The Importance of Good Interfaces

One of the things that made this fiddling possible was a good design for the Graph module's interface. The interface hid all the details of the internals from me, so that different implementations could be plugged in. (This is actually how I did the testing, I had a regular Graph, a Graph::Cached, and a Graph::Fast. Once I decided that I liked Graph::Fast the best, I renamed it to just Graph.)

I'm glad I designed Graph the way I did. I put simplicity and design first. There is a phrase you might have heard: "Premature optimization is the root of all evil." If I had optimized the Graph module first, then I might have ended up with more complicated code that didn't work in all cases. My initial cut of Graph was slow, but worked consistently. Optimization happened later, after I had a baseline I could return to, to guarantee proper operation.

Example #2: Duplicate Message Filter

You don't always need to try and optimize code to the fullest extent. Optimizing code takes your time and energy, and it isn't always worth it. If you spend two days to shave two seconds off a program, then it's probably not worth it. (Unless of course, that program is running hundreds of times each day.) If a program is "fast enough", then making it faster isn't worth it.

Our second example is a duplicate message filter for e-mail. This filter is useful when you receive cc's of messages also sent to mailing lists you are on, but you don't want to see both.

The general idea behind this filter is simple.


  skip $message if seen $message->id;

It's only the seen function that interests us. It searches some form of cache of id's. How we implement it can have a large effect on the speed of our mailfilter. (For more information on filtering mail with perl, take a look at Mail::Audit.)

The two most obvious methods that come to mind for implementing seen are a simple linear search (O(n)) or the use of a persistent database/hash table to do the lookup. O(1). I'll ignore the cost of maintaining the database, eliminating old Message-Id's, etc.

A linear approach writes out the message id's with some sort of separator. Some programs use null bytes, others use newlines.

The database/hash method stores the message id's in a binary database like a DBM or Berkeley DB file. At the expense of using more disk space, lookups are generally faster.

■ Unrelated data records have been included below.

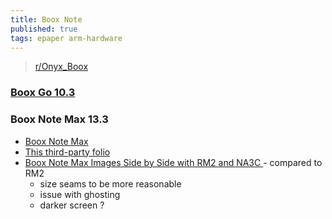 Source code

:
 ```yaml
---
title: Boox Note
published: true
tags: epaper arm-hardware
---
```

>  [r/Onyx_Boox ](https://www.reddit.com/r/Onyx_Boox/)

### [Boox Go 10.3](https://www.youtube.com/watch?v=M5tgGr4N7Ms)


### Boox Note Max 13.3
- [Boox Note Max](https://www.youtube.com/watch?v=pQjM0EMGX4U)
- [This third-party folio](https://www.reddit.com/r/Onyx_Boox/comments/1jq1rs2/this_thirdparty_folio_for_note_max_is/#lightbox)
- [Boox Note Max Images Side by Side with RM2 and NA3C ](https://www.reddit.com/r/Onyx_Boox/comments/1hs1yyl/boox_note_max_images_side_by_side_with_rm2_and/) - compared to RM2
	- size seams to be more reasonable
    - issue with ghosting
    - darker screen ?
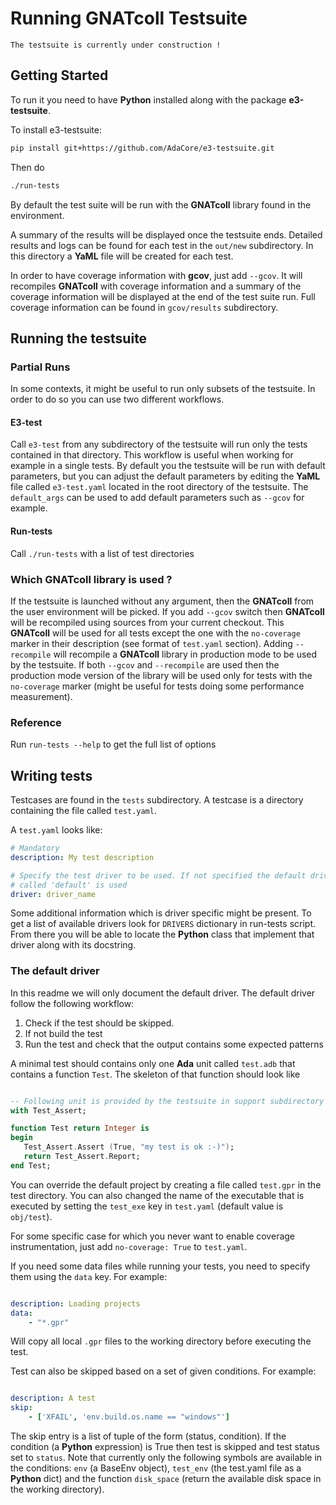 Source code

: Running GNATcoll Testsuite
==========================

`The testsuite is currently under construction !`

Getting Started
-------------------

To run it you need to have **Python** installed along with the package
**e3-testsuite**.

To install e3-testsuite:

```sh
pip install git+https://github.com/AdaCore/e3-testsuite.git
```

Then do

```sh
./run-tests
```

By default the test suite will be run with the **GNATcoll** library found in
the environment.

A summary of the results will be displayed once the testsuite ends. Detailed
results and logs can be found for each test in the `out/new` subdirectory. In
this directory a **YaML** file will be created for each test.

In order to have coverage information with **gcov**, just add `--gcov`. It
will recompiles **GNATcoll** with coverage information and a summary of the
coverage information will be displayed at the end of the test suite run. Full
coverage information can be found in `gcov/results` subdirectory.

Running the testsuite
--------------------------

### Partial Runs

In some contexts, it might be useful to run only subsets of the testsuite. In
order to do so you can use two different workflows.

#### E3-test

Call ``e3-test`` from any subdirectory of the testsuite will run only the
tests contained in that directory. This workflow is useful when working for
example in a single tests. By default you the testsuite will be run with
default parameters, but you can adjust the default parameters by editing the
**YaML** file called ``e3-test.yaml`` located in the root directory of the
testsuite. The ``default_args`` can be used to add default parameters such
as ``--gcov`` for example.

#### Run-tests

Call ``./run-tests`` with a list of test directories

### Which GNATcoll library is used ?

If the testsuite is launched without any argument, then the **GNATcoll** from
the user environment will be picked. If you add ``--gcov`` switch then
**GNATcoll** will be recompiled using sources from your current checkout. This
**GNATcoll** will be used for all tests except the one with the ``no-coverage``
marker in their description (see format of ``test.yaml`` section). Adding
``--recompile`` will recompile a **GNATcoll** library in production mode to
be used by the testsuite. If both ``--gcov`` and ``--recompile`` are used then
the production mode version of the library will be used only for tests with
the ``no-coverage`` marker (might be useful for tests doing some performance
measurement).

### Reference

Run ``run-tests --help`` to get the full list of options

Writing tests
-------------

Testcases are found in the ``tests`` subdirectory. A testcase is a directory
containing the file called `test.yaml`.

A ``test.yaml`` looks like:

```yaml
# Mandatory
description: My test description

# Specify the test driver to be used. If not specified the default driver
# called 'default' is used
driver: driver_name
```

Some additional information which is driver specific might be present. To get
a list of available drivers look for ``DRIVERS`` dictionary in run-tests
script. From there you will be able to locate the **Python** class that
implement that driver along with its docstring.

### The default driver

In this readme we will only document the default driver. The default driver follow
the following workflow:

1. Check if the test should be skipped.
2. If not build the test
3. Run the test and check that the output contains some expected patterns

A minimal test should contains only one **Ada** unit called ``test.adb`` that
contains a function ``Test``. The skeleton of that function should look like

```ada

-- Following unit is provided by the testsuite in support subdirectory
with Test_Assert;

function Test return Integer is
begin
   Test_Assert.Assert (True, "my test is ok :-)");
   return Test_Assert.Report;
end Test;
```

You can override the default project by creating a file called ``test.gpr`` in
the test directory. You can also changed the name of the executable that is
executed by setting the ``test_exe`` key in ``test.yaml`` (default value is
``obj/test``).

For some specific case for which you never want to enable coverage
instrumentation, just add ``no-coverage: True`` to ``test.yaml``.

If you need some data files while running your tests, you need to specify them
using the ``data`` key. For example:

```yaml

description: Loading projects
data:
    - "*.gpr"
```

Will copy all local ``.gpr`` files to the working directory before executing
the test.

Test can also be skipped based on a set of given conditions. For example:

```yaml

description: A test
skip:
    - ['XFAIL', 'env.build.os.name == "windows"']
```

The skip entry is a list of tuple of the form (status, condition). If the
condition (a **Python** expression) is True then test is skipped and test
status set to ``status``. Note that currently only the following symbols are
available in the conditions: ``env`` (a BaseEnv object), ``test_env`` (the
test.yaml file as a **Python** dict) and the function ``disk_space`` (return
the available disk space in the working directory).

But - there's one more factor to take into account - overhead. The linear search has little overhead, while the DB file has a large overhead. (Overhead here means time to open the file and initialize the appropriate data structures.)


 TABLE: Comparison
 
  Records | Comment
  -----------------
    100   | linear is 415% faster
    250   | linear is 430% faster
    500   | hash is 350% faster
   1000   | hash is 690% faster

I performed a set of timings with a rough example implementation on my P2/400, and received the above results. The hash lookup speeds remained constant, while the linear lookup dropped off rapidly after 250 items in the cache.

Returning to the big picture, we need to take our message-id cache size into account when determining the method to use. For this kind of cache, there's usually not a reason to keep a huge amount of entries around, only two or three days worth should catch most duplicate messages. (And probably even one day's worth in most cases.)

For this problem, an O(1) solution is possible, but the constant time it takes might be higher than an O(n) solution. Both cases are trivial to implement, but in some situations it will be difficult to implement O(1) - and not worth it either.

Conclusion

Perl is a powerful language, but it doesn't prevent the programmer from making poor decisions and shooting him/herself in the foot. One mistake is to choose the wrong data structure or algorithm for the job. By using a little bit of complexity theory, it's possible to optimize your code and get huge speed gains.

I've only touched the surface of big-O notation and complexity theory. It's a highly researched topic that delves into the deep dark corners of math and computers. But, hopefully there's enough here to give you a basic tool set.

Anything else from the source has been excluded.